That is, an argument is valid if and only if it is impossible for all the premises to be true and
the conclusion to be false. To deduce new statements from statements we already have, we use
rules of inference which are templates for constructing valid arguments. Rules of inference are
our basic tools for establishing the truth of statements.
Before we study mathematical proofs, we will look at arguments that involve only compound
propositions. We will define what it means for an argument involving compound propositions to
be valid. Then we will introduce a collection of rules of inference in propositional logic. These
rules of inference are among the most important ingredients in producing valid arguments.After
we illustrate how rules of inference are used to produce valid arguments, we will describe some
common forms of incorrect reasoning, called fallacies, which lead to invalid arguments.

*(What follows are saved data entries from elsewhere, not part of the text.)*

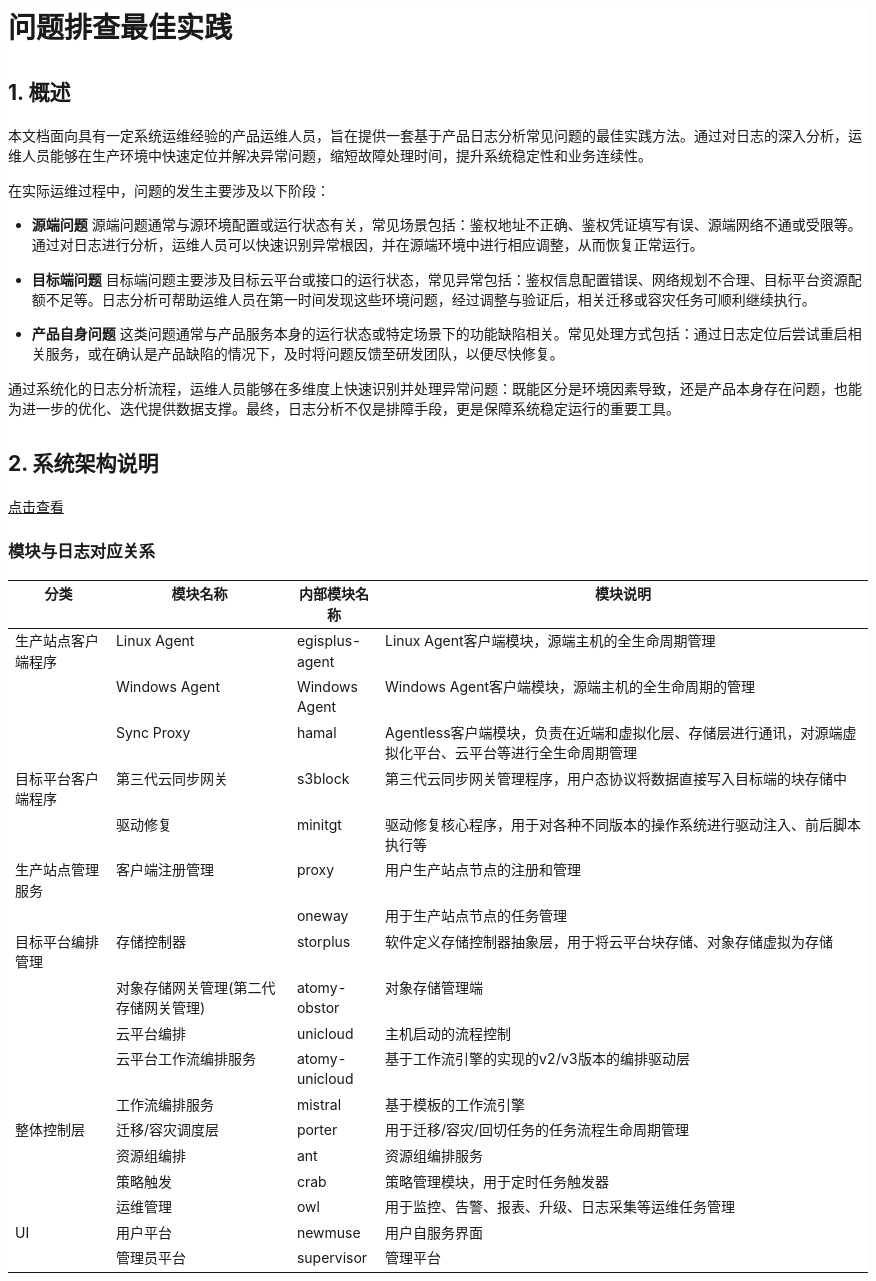 # 问题排查最佳实践

## 1. 概述

本文档面向具有一定系统运维经验的产品运维人员，旨在提供一套基于产品日志分析常见问题的最佳实践方法。通过对日志的深入分析，运维人员能够在生产环境中快速定位并解决异常问题，缩短故障处理时间，提升系统稳定性和业务连续性。

在实际运维过程中，问题的发生主要涉及以下阶段：

* **源端问题**
  &#x20;源端问题通常与源环境配置或运行状态有关，常见场景包括：鉴权地址不正确、鉴权凭证填写有误、源端网络不通或受限等。通过对日志进行分析，运维人员可以快速识别异常根因，并在源端环境中进行相应调整，从而恢复正常运行。

* **目标端问题**
  &#x20;目标端问题主要涉及目标云平台或接口的运行状态，常见异常包括：鉴权信息配置错误、网络规划不合理、目标平台资源配额不足等。日志分析可帮助运维人员在第一时间发现这些环境问题，经过调整与验证后，相关迁移或容灾任务可顺利继续执行。

* **产品自身问题**
  &#x20;这类问题通常与产品服务本身的运行状态或特定场景下的功能缺陷相关。常见处理方式包括：通过日志定位后尝试重启相关服务，或在确认是产品缺陷的情况下，及时将问题反馈至研发团队，以便尽快修复。

通过系统化的日志分析流程，运维人员能够在多维度上快速识别并处理异常问题：既能区分是环境因素导致，还是产品本身存在问题，也能为进一步的优化、迭代提供数据支撑。最终，日志分析不仅是排障手段，更是保障系统稳定运行的重要工具。

## 2. 系统架构说明

[点击查看](../om-guide/system-architecture/system-architecture.md)

### 模块与日志对应关系

| 分类        | 模块名称                | 内部模块名称         | 模块说明                                                     |
| --------- | ------------------- | -------------- | -------------------------------------------------------- |
| 生产站点客户端程序 | Linux Agent         | egisplus-agent | Linux Agent客户端模块，源端主机的全生命周期管理                            |
|           | Windows Agent       | Windows Agent  | Windows Agent客户端模块，源端主机的全生命周期的管理                         |
|           | Sync Proxy          | hamal          | Agentless客户端模块，负责在近端和虚拟化层、存储层进行通讯，对源端虚拟化平台、云平台等进行全生命周期管理 |
| 目标平台客户端程序 | 第三代云同步网关            | s3block        | 第三代云同步网关管理程序，用户态协议将数据直接写入目标端的块存储中                        |
|           | 驱动修复                | minitgt        | 驱动修复核心程序，用于对各种不同版本的操作系统进行驱动注入、前后脚本执行等                    |
| 生产站点管理服务  | 客户端注册管理             | proxy          | 用户生产站点节点的注册和管理                                           |
|           |                     | oneway         | 用于生产站点节点的任务管理                                            |
| 目标平台编排管理  | 存储控制器               | storplus       | 软件定义存储控制器抽象层，用于将云平台块存储、对象存储虚拟为存储                         |
|           | 对象存储网关管理(第二代存储网关管理) | atomy-obstor   | 对象存储管理端                                                  |
|           | 云平台编排               | unicloud       | 主机启动的流程控制                                                |
|           | 云平台工作流编排服务          | atomy-unicloud | 基于工作流引擎的实现的v2/v3版本的编排驱动层                                 |
|           | 工作流编排服务             | mistral        | 基于模板的工作流引擎                                               |
| 整体控制层     | 迁移/容灾调度层            | porter         | 用于迁移/容灾/回切任务的任务流程生命周期管理                                  |
|           | 资源组编排               | ant            | 资源组编排服务                                                  |
|           | 策略触发                | crab           | 策略管理模块，用于定时任务触发器                                         |
|           | 运维管理                | owl            | 用于监控、告警、报表、升级、日志采集等运维任务管理                                |
| UI        | 用户平台                | newmuse        | 用户自服务界面                                                  |
|           | 管理员平台               | supervisor     | 管理平台                                                     |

After studying rules of inference in propositional logic, we will introduce rules of inference
for quantified statements. We will describe how these rules of inference can be used to produce
valid arguments. These rules of inference for statements involving existential and universal
quantifiers play an important role in proofs in computer science and mathematics, although they
are often used without being explicitly mentioned.
Finally, we will show how rules of inference for propositions and for quantified statements
can be combined. These combinations of rule of inference are often used together in complicated
arguments.
Valid Arguments in Propositional Logic
Consider the following argument involving propositions (which, by definition, is a sequence of
propositions):
“If you have a current password, then you can log onto the network.”
“You have a current password.”
Therefore,
“You can log onto the network.”
We would like to determine whether this is a valid argument. That is, we would like to
determine whether the conclusion “You can log onto the network” must be true when the
premises “If you have a current password, then you can log onto the network” and “You have a
current password” are both true.